- Born: July 2, 1939 (age 87)
- Occupation: Academic
- Known for: Contribution to the development of organisational studies

Academic background
- Education: Washington University Cornell University Williams College

Academic work
- Discipline: Psychology, management theory
- Sub-discipline: Organizational behaviour
- Institutions: Washington University University of South Florida

= Walter R. Nord =

American organizational behavior scholar

Walter R. Nord (born 1939) is an American academic specializing in the study of organizational behavior. He has co-authored books on power in organizations and managing organizations.

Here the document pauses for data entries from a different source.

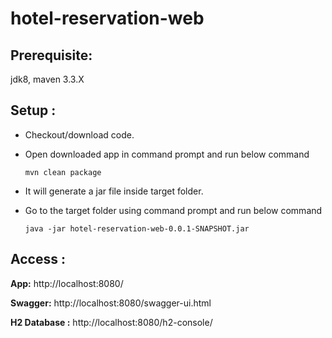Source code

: # hotel-reservation-web

## Prerequisite:
jdk8, maven 3.3.X

## Setup :
* Checkout/download code.
* Open downloaded app in command prompt and run below command 

  `mvn clean package`
* It will generate a jar file inside target folder.
* Go to the target folder using command prompt and run below command

  `java -jar hotel-reservation-web-0.0.1-SNAPSHOT.jar`

## Access :

**App:**
http://localhost:8080/

**Swagger:**
http://localhost:8080/swagger-ui.html

**H2 Database :**
http://localhost:8080/h2-console/
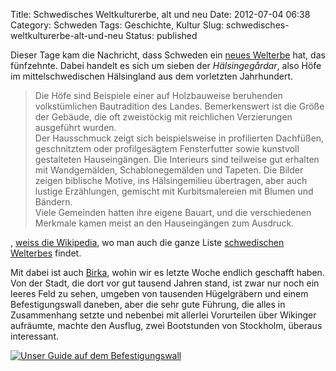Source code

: Title: Schwedisches Weltkulturerbe, alt und neu
Date: 2012-07-04 06:38
Category: Schweden
Tags: Geschichte, Kultur
Slug: schwedisches-weltkulturerbe-alt-und-neu
Status: published

Dieser Tage kam die Nachricht, dass Schweden ein [neues
Welterbe](http://www.dn.se/nyheter/sverige/halsingegardarna-blir-varldsarv)
hat, das fünfzehnte. Dabei handelt es sich um sieben der
*Hälsingegårdar*, also Höfe im mittelschwedischen Hälsingland aus dem
vorletzten Jahrhundert.

> Die Höfe sind Beispiele einer auf Holzbauweise beruhenden
> volkstümlichen Bautradition des Landes. Bemerkenswert ist die Größe
> der Gebäude, die oft zweistöckig mit reichlichen Verzierungen
> ausgeführt wurden.  
>  Der Hausschmuck zeigt sich beispielsweise in profilierten Dachfüßen,
> geschnitztem oder profilgesägtem Fensterfutter sowie kunstvoll
> gestalteten Hauseingängen. Die Interieurs sind teilweise gut erhalten
> mit Wandgemälden, Schablonegemälden und Tapeten. Die Bilder zeigen
> biblische Motive, ins Hälsingemilieu übertragen, aber auch lustige
> Erzählungen, gemischt mit Kurbitsmalereien mit Blumen und Bändern.  
>  Viele Gemeinden hatten ihre eigene Bauart, und die verschiedenen
> Merkmale kamen meist an den Hauseingängen zum Ausdruck.

, [weiss die Wikipedia](http://de.wikipedia.org/wiki/H%C3%A4lsingehof),
wo man auch die ganze Liste [schwedischen
Welterbes](http://de.wikipedia.org/wiki/Welterbe_in_Schweden) findet.

Mit dabei ist auch [Birka](http://de.wikipedia.org/wiki/Birka), wohin
wir es letzte Woche endlich geschafft haben. Von der Stadt, die dort vor
gut tausend Jahren stand, ist zwar nur noch ein leeres Feld zu sehen,
umgeben von tausenden Hügelgräbern und einem Befestigungswall daneben,
aber die sehr gute Führung, die alles in Zusammenhang setzte und
nebenbei mit allerlei Vorurteilen über Wikinger aufräumte, machte den
Ausflug, zwei Bootstunden von Stockholm, überaus interessant.

[![Unser Guide auf dem
Befestigungswall](/pic/birkaguide_s.jpg "Unser Guide auf dem Befestigungswall")](/pic/birkaguide_l.jpg)


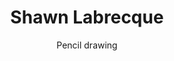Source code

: ---
layout: artwork
title: Shawn Labrecque
subtitle: Pencil drawing
headline: Made at Pensacola Christian College for the requirements of Principles of Drawing.
hero-image: https://s-media-cache-ak0.pinimg.com/originals/90/c9/62/90c962620e4de52453351452aadb7327.jpg
ref: shawnlabrecque
categories: artwork
lang: en
---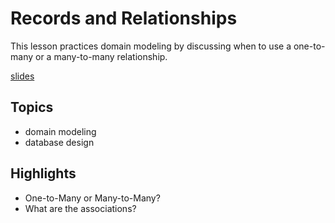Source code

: # Records and Relationships
This lesson practices domain modeling by discussing when to use a one-to-many or a many-to-many relationship.

[slides](https://dpi-we.github.io/slides-sdf-records-and-relationships)

## Topics
- domain modeling
- database design

## Highlights
- One-to-Many or Many-to-Many?
- What are the associations?
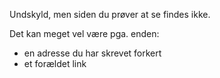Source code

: Undskyld, men siden du prøver at se findes ikke.

Det kan meget vel være pga. enden:

* en adresse du har skrevet forkert
* et forældet link
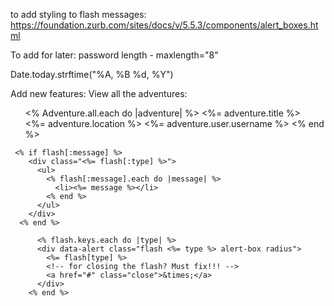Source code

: to add styling to flash messages:
https://foundation.zurb.com/sites/docs/v/5.5.3/components/alert_boxes.html

To add for later:
password length - maxlength="8"


Date.today.strftime("%A, %B %d, %Y")

Add new features:
View all the adventures:
<ul>
   <%  Adventure.all.each do |adventure| %>
   <%=  adventure.title %><br>
   <%=  adventure.location %>
   <%= adventure.user.username %>
   <% end %>
  </ul>


     <% if flash[:message] %>
        <div class="<%= flash[:type] %>">
          <ul>
            <% flash[:message].each do |message| %>
              <li><%= message %></li>
            <% end %>
          </ul>
        </div>
      <% end %>

          <% flash.keys.each do |type| %>
          <div data-alert class="flash <%= type %> alert-box radius">
            <%= flash[type] %>
            <!-- for closing the flash? Must fix!!! -->
            <a href="#" class="close">&times;</a>
          </div>
        <% end %>

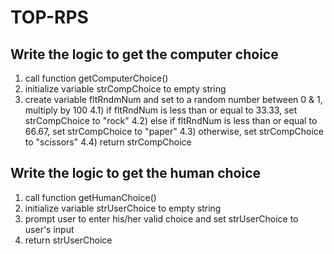 # TOP-RPS

## Write the logic to get the computer choice
1) call function getComputerChoice()
2) initialize variable strCompChoice to empty string
3) create variable fltRndmNum and set to a random number between 0 & 1, multiply by 100
4.1) if fltRndNum is less than or equal to 33.33, set strCompChoice to "rock"
4.2) else if fltRndNum is less than or equal to 66.67, set strCompChoice to "paper"
4.3) otherwise, set strCompChoice to "scissors"
4.4) return strCompChoice

## Write the logic to get the human choice
1) call function getHumanChoice()
2) initialize variable strUserChoice to empty string
3) prompt user to enter his/her valid choice and set strUserChoice to user's input
4) return strUserChoice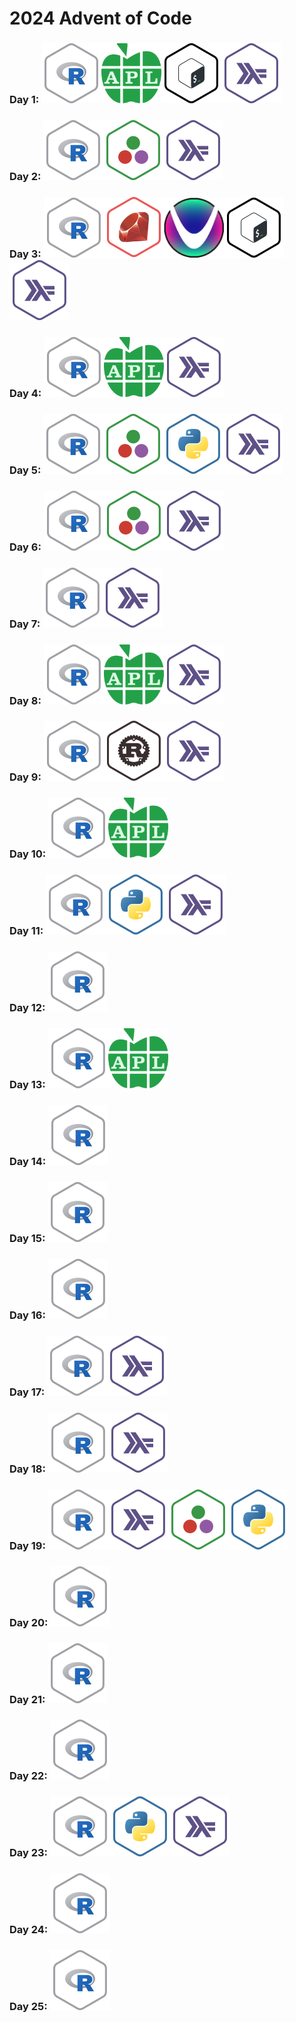 # 2024 Advent of Code

### Day  1: <img src=".logos/r.png"><img src=".logos/apl.png" height="96px"><img src=".logos/bash.png"><img src=".logos/haskell.png">
### Day  2: <img src=".logos/r.png"><img src=".logos/julia.png"><img src=".logos/haskell.png">
### Day  3: <img src=".logos/r.png"><img src=".logos/ruby.png"><img src=".logos/uiua.png" height="96px"><img src=".logos/bash.png"><img src=".logos/haskell.png">
### Day  4: <img src=".logos/r.png"><img src=".logos/apl.png" height="96px"><img src=".logos/haskell.png">
### Day  5: <img src=".logos/r.png"><img src=".logos/julia.png"><img src=".logos/python.png"><img src=".logos/haskell.png">
### Day  6: <img src=".logos/r.png"><img src=".logos/julia.png"><img src=".logos/haskell.png">
### Day  7: <img src=".logos/r.png"><img src=".logos/haskell.png">
### Day  8: <img src=".logos/r.png"><img src=".logos/apl.png" height="96px"><img src=".logos/haskell.png">
### Day  9: <img src=".logos/r.png"><img src=".logos/rust.png"><img src=".logos/haskell.png">
### Day 10: <img src=".logos/r.png"><img src=".logos/apl.png" height="96px">
### Day 11: <img src=".logos/r.png"><img src=".logos/python.png"><img src=".logos/haskell.png">
### Day 12: <img src=".logos/r.png">
### Day 13: <img src=".logos/r.png"><img src=".logos/apl.png" height="96px">
### Day 14: <img src=".logos/r.png">
### Day 15: <img src=".logos/r.png">
### Day 16: <img src=".logos/r.png">
### Day 17: <img src=".logos/r.png"><img src=".logos/haskell.png">
### Day 18: <img src=".logos/r.png"><img src=".logos/haskell.png">
### Day 19: <img src=".logos/r.png"><img src=".logos/haskell.png"><img src=".logos/julia.png"><img src=".logos/python.png">
### Day 20: <img src=".logos/r.png">
### Day 21: <img src=".logos/r.png">
### Day 22: <img src=".logos/r.png">
### Day 23: <img src=".logos/r.png"><img src=".logos/python.png"><img src=".logos/haskell.png">
### Day 24: <img src=".logos/r.png">
### Day 25: <img src=".logos/r.png">
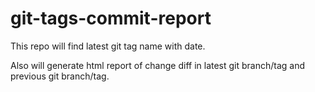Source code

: # git-tags-commit-report
This repo will find latest git tag name with date. 


Also will generate html report of change diff in latest git branch/tag and previous git branch/tag.
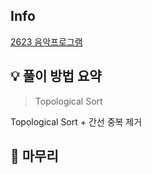## Info
[2623 음악프로그램](https://www.acmicpc.net/problem/2623)

## 💡 풀이 방법 요약
> Topological Sort

Topological Sort + 간선 중복 제거

## 🙂 마무리

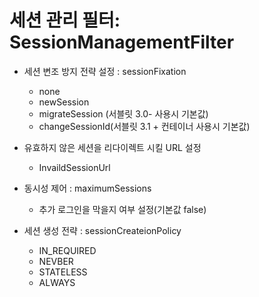 # 세션 관리 필터: SessionManagementFilter

- 세션 변조 방지 전략 설정 : sessionFixation

  - none
  - newSession
  - migrateSession (서블릿 3.0- 사용시 기본값)
  - changeSessionId(서블릿 3.1 + 컨테이너 사용시 기본값)

- 유효하지 않은 세션을 리다이렉트 시킬 URL 설정

  - InvaildSessionUrl

- 동시성 제어 : maximumSessions

  - 추가 로그인을 막을지 여부 설정(기본값 false)

- 세션 생성 전략 : sessionCreateionPolicy
  - IN_REQUIRED
  - NEVBER
  - STATELESS
  - ALWAYS
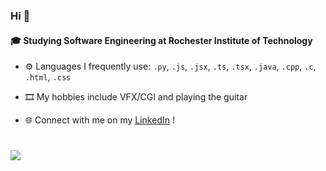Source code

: ### Hi 👋

#### 🎓 Studying Software Engineering at Rochester Institute of Technology

- ⚙️ Languages I frequently use: `.py`, `.js`, `.jsx`, `.ts`, `.tsx`, `.java`, `.cpp`, `.c`, `.html`, `.css`

- 🎞️ My hobbies include VFX/CGI and playing the guitar

- 🌐 Connect with me on my [LinkedIn](https://www.linkedin.com/in/abhijaykheechee/) !

#
[![](https://visitcount.itsvg.in/api?id=abhijaykheechee&label=Profile%20Views&color=12&icon=5&pretty=false)](https://visitcount.itsvg.in)
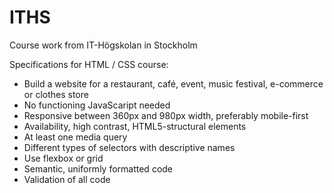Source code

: # ITHS
Course work from IT-Högskolan in Stockholm

Specifications for HTML / CSS course:
* Build a website for a restaurant, café, event, music festival, e-commerce or clothes store
* No functioning JavaScaript needed
* Responsive between 360px and 980px width, preferably mobile-first
* Availability, high contrast, HTML5-structural elements
* At least one media query
* Different types of selectors with descriptive names
* Use flexbox or grid
* Semantic, uniformly formatted code
* Validation of all code


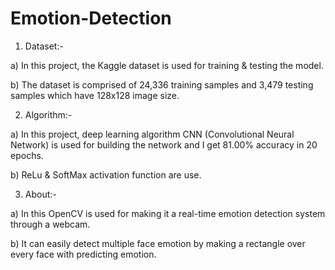 # Emotion-Detection

1.    Dataset:-

a) In this project, the Kaggle dataset is used for training & testing the model. 

b) The dataset is comprised of 24,336 training samples and 3,479 testing samples which have 128x128 image size.

2.    Algorithm:-

a)  In this project, deep learning algorithm CNN (Convolutional Neural Network) is used for building the network and I get 81.00% accuracy in 20 epochs.

b)  ReLu & SoftMax activation function are use.

3.    About:-

a)  In this OpenCV is used for making it a real-time emotion detection system through a webcam. 

b)  It can easily detect multiple face emotion by making a rectangle over every face with predicting emotion.
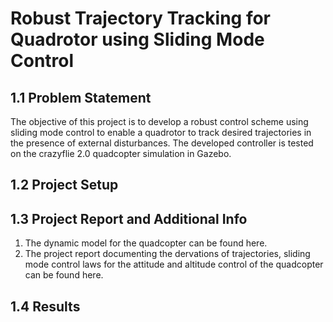 # Robust Trajectory Tracking for Quadrotor using Sliding Mode Control

## 1.1 Problem Statement
The objective of this project is to develop a robust control scheme using sliding mode control to enable a quadrotor to track
desired trajectories in the presence of external disturbances. The developed controller is tested on the crazyflie 2.0 quadcopter simulation in Gazebo.

## 1.2 Project Setup

## 1.3 Project Report and Additional Info
1. The dynamic model for the quadcopter can be found here. 
2. The project report documenting the dervations of trajectories, sliding mode control laws for the attitude and altitude control of the quadcopter can be found here.

## 1.4 Results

Nord has published numerous scholarly articles in well respected journals such as the Journal of Management, the Journal of Marketing and the Psychological Bulletin. He is currently the Professor of Organisational Behaviour at the University of South Florida. Nord has worked for this organisation since 1989.

==Early life==
Nord received a B.A. major in economics from Williams College in 1961. Nord then went on to receive an M.S. in organizational behaviour from Cornell University in 1963. He received his Ph.D. in social psychology from Washington University in St. Louis in 1967.

==Career==
Nord started his career as an assistant professor of organizational psychology at Washington University from 1967. He was promoted to professor of organizational psychology in 1974 and continued to be employed by Washington University until 1989.

In 1989, Nord became the professor of organizational behaviour in the College of Business for the University of South Florida.